Bone tissue engineering aims to restore lost bone and create an environment conducive to new bone formation. To address this challenge, we developed a novel biomimetic hydrogel that combines maleic anhydride–modified type I collagen (ColME) with maleic anhydride–modified demineralized and decellularized porcine bone matrix particles (mDBMp), forming a composite ColME–mDBMp (CMB) hydrogel. Chemical modification of collagen resulted in a high degree of substitution, thereby enhancing its photocrosslinkability. Integration of mDBMp into the ColME hydrogel via photocrosslinking resulted in enhanced physiological stability, reduced shrinkage, and improved mechanical strength compared to gelatin methacrylate (GelMA)-based hydrogels. Moreover, mineralization of the CMB hydrogel promoted the formation of pure hydroxyapatite (HAp) crystals, providing superior stiffness while maintaining ductility relative to GelMA-based hydrogels.
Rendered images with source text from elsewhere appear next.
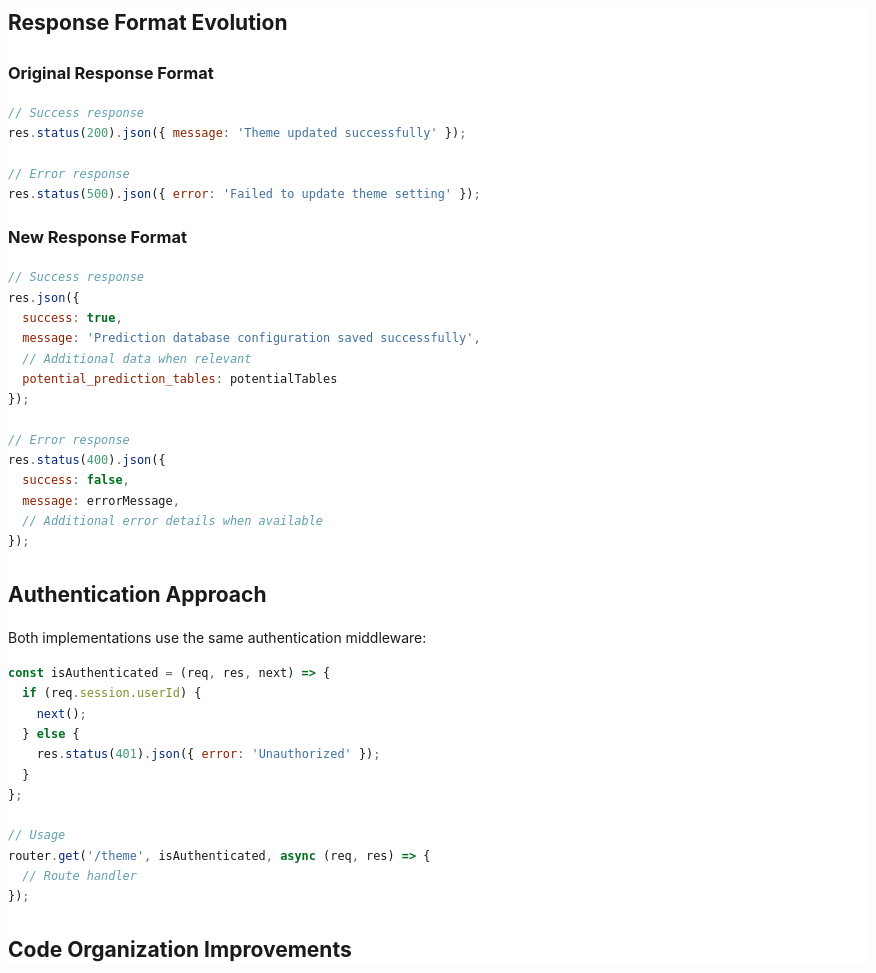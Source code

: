 ## Response Format Evolution

### Original Response Format

```javascript
// Success response
res.status(200).json({ message: 'Theme updated successfully' });

// Error response
res.status(500).json({ error: 'Failed to update theme setting' });
```

### New Response Format

```javascript
// Success response
res.json({
  success: true,
  message: 'Prediction database configuration saved successfully',
  // Additional data when relevant
  potential_prediction_tables: potentialTables
});

// Error response
res.status(400).json({
  success: false,
  message: errorMessage,
  // Additional error details when available
});
```

## Authentication Approach

Both implementations use the same authentication middleware:

```javascript
const isAuthenticated = (req, res, next) => {
  if (req.session.userId) {
    next();
  } else {
    res.status(401).json({ error: 'Unauthorized' });
  }
};

// Usage
router.get('/theme', isAuthenticated, async (req, res) => {
  // Route handler
});
```

## Code Organization Improvements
In vitro, human bone marrow mesenchymal stem cells (hBMSCs) encapsulated in CMB hydrogels exhibited enhanced proliferation, cell–matrix interactions, and osteogenic differentiation, as evidenced by increased calcium deposition and histological analysis. These results demonstrate that the CMB hydrogel, enriched with extracellular matrix (ECM) components, shows considerable promise over current GelMA-based hydrogels for bone tissue engineering.